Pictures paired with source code
_ _ _ _ _

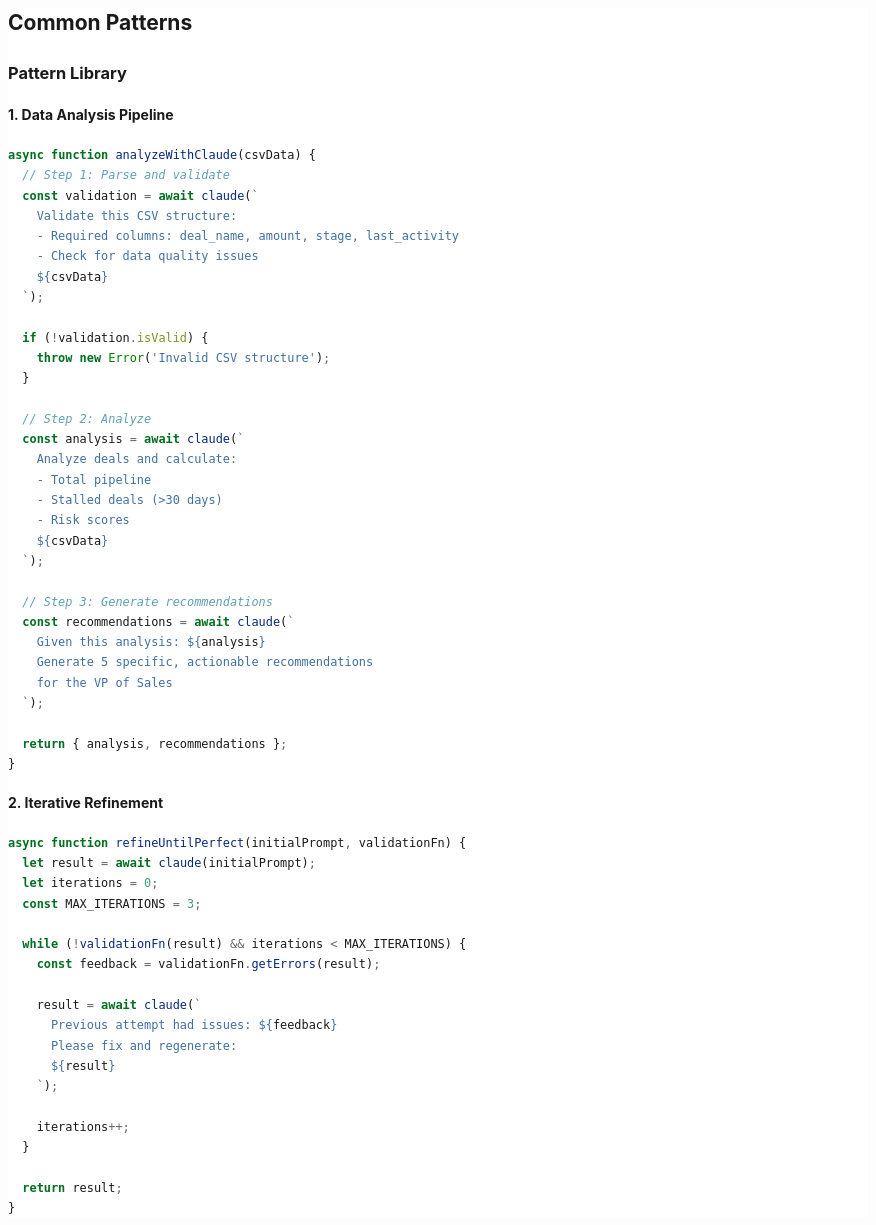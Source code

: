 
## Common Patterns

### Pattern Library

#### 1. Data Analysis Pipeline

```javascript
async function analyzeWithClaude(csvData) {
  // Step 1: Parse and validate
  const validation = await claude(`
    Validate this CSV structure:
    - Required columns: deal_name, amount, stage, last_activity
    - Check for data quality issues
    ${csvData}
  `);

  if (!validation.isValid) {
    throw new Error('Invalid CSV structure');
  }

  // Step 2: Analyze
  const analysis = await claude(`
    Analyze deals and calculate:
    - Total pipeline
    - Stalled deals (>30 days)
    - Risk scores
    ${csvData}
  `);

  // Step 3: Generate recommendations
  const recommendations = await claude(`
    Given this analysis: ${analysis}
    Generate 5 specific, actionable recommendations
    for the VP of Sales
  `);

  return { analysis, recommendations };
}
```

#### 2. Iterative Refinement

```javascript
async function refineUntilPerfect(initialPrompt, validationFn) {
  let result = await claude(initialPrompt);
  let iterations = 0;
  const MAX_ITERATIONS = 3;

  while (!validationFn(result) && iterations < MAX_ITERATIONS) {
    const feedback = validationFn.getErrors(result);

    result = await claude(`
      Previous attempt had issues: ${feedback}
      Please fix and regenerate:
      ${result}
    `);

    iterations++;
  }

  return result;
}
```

_ _ _ _ _

• **To do**: Restate every record above word for word, without images.

• **Written solution**:
Source code

: 
## Common Patterns

### Pattern Library

#### 1. Data Analysis Pipeline

```javascript
async function analyzeWithClaude(csvData) {
  // Step 1: Parse and validate
  const validation = await claude(`
    Validate this CSV structure:
    - Required columns: deal_name, amount, stage, last_activity
    - Check for data quality issues
    ${csvData}
  `);

  if (!validation.isValid) {
    throw new Error('Invalid CSV structure');
  }

  // Step 2: Analyze
  const analysis = await claude(`
    Analyze deals and calculate:
    - Total pipeline
    - Stalled deals (>30 days)
    - Risk scores
    ${csvData}
  `);

  // Step 3: Generate recommendations
  const recommendations = await claude(`
    Given this analysis: ${analysis}
    Generate 5 specific, actionable recommendations
    for the VP of Sales
  `);

  return { analysis, recommendations };
}
```

#### 2. Iterative Refinement

```javascript
async function refineUntilPerfect(initialPrompt, validationFn) {
  let result = await claude(initialPrompt);
  let iterations = 0;
  const MAX_ITERATIONS = 3;

  while (!validationFn(result) && iterations < MAX_ITERATIONS) {
    const feedback = validationFn.getErrors(result);

    result = await claude(`
      Previous attempt had issues: ${feedback}
      Please fix and regenerate:
      ${result}
    `);

    iterations++;
  }

  return result;
}
```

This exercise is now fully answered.